■ **TASK DETAILS**:
The expected output is every record below, transcribed exactly, with the pictures left out.

■ **TASK INPUTS**:
'''
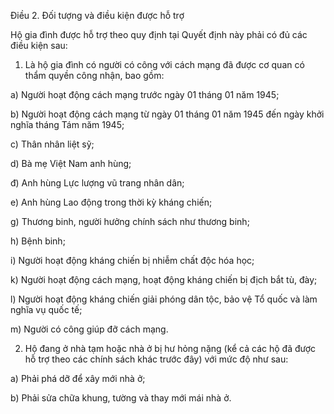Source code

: Điều 2. Đối tượng và điều kiện được hỗ trợ

Hộ gia đình được hỗ trợ theo quy định tại Quyết định này phải có đủ các điều kiện sau:

1. Là hộ gia đình có người có công với cách mạng đã được cơ quan có thẩm quyền công nhận, bao gồm:

a) Người hoạt động cách mạng trước ngày 01 tháng 01 năm 1945;

b) Người hoạt động cách mạng từ ngày 01 tháng 01 năm 1945 đến ngày khởi nghĩa tháng Tám năm 1945;

c) Thân nhân liệt sỹ;

d) Bà mẹ Việt Nam anh hùng;

đ) Anh hùng Lực lượng vũ trang nhân dân;

e) Anh hùng Lao động trong thời kỳ kháng chiến;

g) Thương binh, người hưởng chính sách như thương binh;

h) Bệnh binh;

i) Người hoạt động kháng chiến bị nhiễm chất độc hóa học;

k) Người hoạt động cách mạng, hoạt động kháng chiến bị địch bắt tù, đày;

l) Người hoạt động kháng chiến giải phóng dân tộc, bảo vệ Tổ quốc và làm nghĩa vụ quốc tế;

m) Người có công giúp đỡ cách mạng.

2. Hộ đang ở nhà tạm hoặc nhà ở bị hư hỏng nặng (kể cả các hộ đã được hỗ trợ theo các chính sách khác trước đây) với mức độ như sau:

a) Phải phá dỡ để xây mới nhà ở;

b) Phải sửa chữa khung, tường và thay mới mái nhà ở.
'''
■ **TASK OUTPUT**:
Source code

: Điều 2. Đối tượng và điều kiện được hỗ trợ

Hộ gia đình được hỗ trợ theo quy định tại Quyết định này phải có đủ các điều kiện sau:

1. Là hộ gia đình có người có công với cách mạng đã được cơ quan có thẩm quyền công nhận, bao gồm:

a) Người hoạt động cách mạng trước ngày 01 tháng 01 năm 1945;

b) Người hoạt động cách mạng từ ngày 01 tháng 01 năm 1945 đến ngày khởi nghĩa tháng Tám năm 1945;

c) Thân nhân liệt sỹ;

d) Bà mẹ Việt Nam anh hùng;

đ) Anh hùng Lực lượng vũ trang nhân dân;

e) Anh hùng Lao động trong thời kỳ kháng chiến;

g) Thương binh, người hưởng chính sách như thương binh;

h) Bệnh binh;

i) Người hoạt động kháng chiến bị nhiễm chất độc hóa học;

k) Người hoạt động cách mạng, hoạt động kháng chiến bị địch bắt tù, đày;

l) Người hoạt động kháng chiến giải phóng dân tộc, bảo vệ Tổ quốc và làm nghĩa vụ quốc tế;

m) Người có công giúp đỡ cách mạng.

2. Hộ đang ở nhà tạm hoặc nhà ở bị hư hỏng nặng (kể cả các hộ đã được hỗ trợ theo các chính sách khác trước đây) với mức độ như sau:

a) Phải phá dỡ để xây mới nhà ở;

b) Phải sửa chữa khung, tường và thay mới mái nhà ở.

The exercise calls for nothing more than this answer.